**What to produce:**
Write every line of the material again exactly, with no pictures in the copy.

**Data to use:**
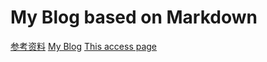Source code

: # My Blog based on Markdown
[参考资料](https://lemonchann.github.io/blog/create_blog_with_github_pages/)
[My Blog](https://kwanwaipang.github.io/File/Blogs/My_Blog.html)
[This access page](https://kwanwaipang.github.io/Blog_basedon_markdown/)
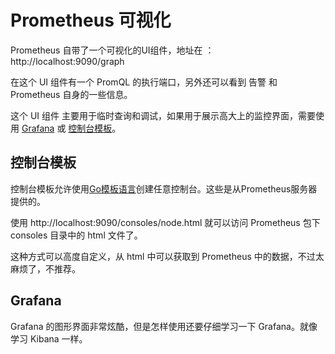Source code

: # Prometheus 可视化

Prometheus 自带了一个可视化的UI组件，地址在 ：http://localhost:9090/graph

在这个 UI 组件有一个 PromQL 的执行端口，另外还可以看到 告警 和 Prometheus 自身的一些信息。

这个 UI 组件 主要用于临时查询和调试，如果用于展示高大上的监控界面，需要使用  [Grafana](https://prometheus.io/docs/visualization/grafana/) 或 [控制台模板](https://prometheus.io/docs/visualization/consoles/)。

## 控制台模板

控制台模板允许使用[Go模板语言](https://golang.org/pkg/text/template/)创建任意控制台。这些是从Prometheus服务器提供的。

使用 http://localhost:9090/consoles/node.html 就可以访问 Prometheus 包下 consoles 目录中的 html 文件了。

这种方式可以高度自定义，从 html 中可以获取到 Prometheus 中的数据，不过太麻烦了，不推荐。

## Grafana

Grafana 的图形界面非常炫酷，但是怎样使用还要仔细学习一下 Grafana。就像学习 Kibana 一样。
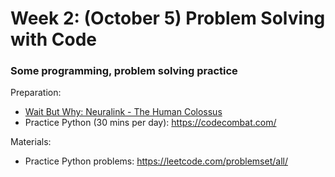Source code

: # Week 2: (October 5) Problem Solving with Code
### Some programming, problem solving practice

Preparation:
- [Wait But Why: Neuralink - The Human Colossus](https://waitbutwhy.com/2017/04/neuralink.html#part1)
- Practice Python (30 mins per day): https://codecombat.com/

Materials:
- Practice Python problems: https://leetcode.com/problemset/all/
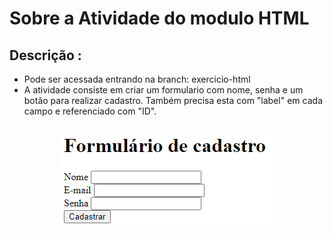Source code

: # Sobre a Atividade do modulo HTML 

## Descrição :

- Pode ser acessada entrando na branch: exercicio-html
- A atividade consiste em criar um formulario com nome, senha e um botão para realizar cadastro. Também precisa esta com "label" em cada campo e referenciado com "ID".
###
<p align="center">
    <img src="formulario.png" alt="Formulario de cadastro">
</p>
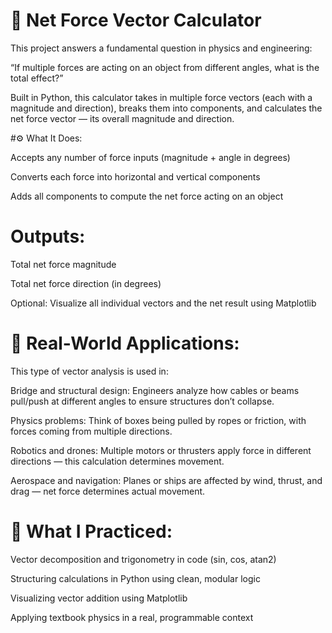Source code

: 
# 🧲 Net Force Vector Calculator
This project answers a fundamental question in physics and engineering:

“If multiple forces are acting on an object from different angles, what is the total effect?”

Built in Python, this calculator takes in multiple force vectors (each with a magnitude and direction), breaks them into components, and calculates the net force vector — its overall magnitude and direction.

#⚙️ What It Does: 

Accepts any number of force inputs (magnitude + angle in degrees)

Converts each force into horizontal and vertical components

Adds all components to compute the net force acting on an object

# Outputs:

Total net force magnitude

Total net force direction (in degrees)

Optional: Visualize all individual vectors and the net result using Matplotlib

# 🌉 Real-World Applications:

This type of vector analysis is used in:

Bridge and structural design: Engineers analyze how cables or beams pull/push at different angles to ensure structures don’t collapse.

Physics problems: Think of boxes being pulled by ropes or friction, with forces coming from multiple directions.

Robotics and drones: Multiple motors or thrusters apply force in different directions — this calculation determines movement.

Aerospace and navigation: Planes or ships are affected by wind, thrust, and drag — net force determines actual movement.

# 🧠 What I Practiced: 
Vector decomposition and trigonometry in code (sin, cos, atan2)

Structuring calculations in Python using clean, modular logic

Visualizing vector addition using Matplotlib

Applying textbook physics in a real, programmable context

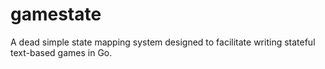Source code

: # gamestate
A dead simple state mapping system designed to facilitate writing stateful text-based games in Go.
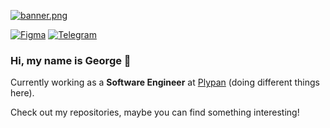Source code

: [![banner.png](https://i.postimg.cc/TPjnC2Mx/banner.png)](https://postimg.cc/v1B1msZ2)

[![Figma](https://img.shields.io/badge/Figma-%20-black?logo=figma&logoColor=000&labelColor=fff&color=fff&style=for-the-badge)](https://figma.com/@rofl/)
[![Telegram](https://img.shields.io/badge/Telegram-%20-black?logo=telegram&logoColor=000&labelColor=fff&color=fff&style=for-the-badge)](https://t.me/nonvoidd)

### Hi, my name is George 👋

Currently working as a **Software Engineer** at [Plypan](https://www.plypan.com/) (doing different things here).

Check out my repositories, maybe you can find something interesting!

**Response below:**
Source code

: # My Blog based on Markdown
[参考资料](https://lemonchann.github.io/blog/create_blog_with_github_pages/)
[My Blog](https://kwanwaipang.github.io/File/Blogs/My_Blog.html)
[This access page](https://kwanwaipang.github.io/Blog_basedon_markdown/)
Source code

: # Prometheus 可视化

Prometheus 自带了一个可视化的UI组件，地址在 ：http://localhost:9090/graph

在这个 UI 组件有一个 PromQL 的执行端口，另外还可以看到 告警 和 Prometheus 自身的一些信息。

这个 UI 组件 主要用于临时查询和调试，如果用于展示高大上的监控界面，需要使用  [Grafana](https://prometheus.io/docs/visualization/grafana/) 或 [控制台模板](https://prometheus.io/docs/visualization/consoles/)。

## 控制台模板

控制台模板允许使用[Go模板语言](https://golang.org/pkg/text/template/)创建任意控制台。这些是从Prometheus服务器提供的。

使用 http://localhost:9090/consoles/node.html 就可以访问 Prometheus 包下 consoles 目录中的 html 文件了。

这种方式可以高度自定义，从 html 中可以获取到 Prometheus 中的数据，不过太麻烦了，不推荐。

## Grafana

Grafana 的图形界面非常炫酷，但是怎样使用还要仔细学习一下 Grafana。就像学习 Kibana 一样。
Source code

: # Week 2: (October 5) Problem Solving with Code
### Some programming, problem solving practice

Preparation:
- [Wait But Why: Neuralink - The Human Colossus](https://waitbutwhy.com/2017/04/neuralink.html#part1)
- Practice Python (30 mins per day): https://codecombat.com/

Materials:
- Practice Python problems: https://leetcode.com/problemset/all/
Source code

: # Sobre a Atividade do modulo HTML 

## Descrição :

- Pode ser acessada entrando na branch: exercicio-html
- A atividade consiste em criar um formulario com nome, senha e um botão para realizar cadastro. Também precisa esta com "label" em cada campo e referenciado com "ID".
###
<p align="center">
    <img src="formulario.png" alt="Formulario de cadastro">
</p>
Source code

: 
# 🧲 Net Force Vector Calculator
This project answers a fundamental question in physics and engineering:

“If multiple forces are acting on an object from different angles, what is the total effect?”

Built in Python, this calculator takes in multiple force vectors (each with a magnitude and direction), breaks them into components, and calculates the net force vector — its overall magnitude and direction.

#⚙️ What It Does: 

Accepts any number of force inputs (magnitude + angle in degrees)

Converts each force into horizontal and vertical components

Adds all components to compute the net force acting on an object

# Outputs:

Total net force magnitude

Total net force direction (in degrees)

Optional: Visualize all individual vectors and the net result using Matplotlib

# 🌉 Real-World Applications:

This type of vector analysis is used in:

Bridge and structural design: Engineers analyze how cables or beams pull/push at different angles to ensure structures don’t collapse.

Physics problems: Think of boxes being pulled by ropes or friction, with forces coming from multiple directions.

Robotics and drones: Multiple motors or thrusters apply force in different directions — this calculation determines movement.

Aerospace and navigation: Planes or ships are affected by wind, thrust, and drag — net force determines actual movement.

# 🧠 What I Practiced: 
Vector decomposition and trigonometry in code (sin, cos, atan2)

Structuring calculations in Python using clean, modular logic

Visualizing vector addition using Matplotlib

Applying textbook physics in a real, programmable context

Source code

: # gamestate
A dead simple state mapping system designed to facilitate writing stateful text-based games in Go.
Source code

: [![banner.png](https://i.postimg.cc/TPjnC2Mx/banner.png)](https://postimg.cc/v1B1msZ2)

[![Figma](https://img.shields.io/badge/Figma-%20-black?logo=figma&logoColor=000&labelColor=fff&color=fff&style=for-the-badge)](https://figma.com/@rofl/)
[![Telegram](https://img.shields.io/badge/Telegram-%20-black?logo=telegram&logoColor=000&labelColor=fff&color=fff&style=for-the-badge)](https://t.me/nonvoidd)

### Hi, my name is George 👋

Currently working as a **Software Engineer** at [Plypan](https://www.plypan.com/) (doing different things here).

Check out my repositories, maybe you can find something interesting!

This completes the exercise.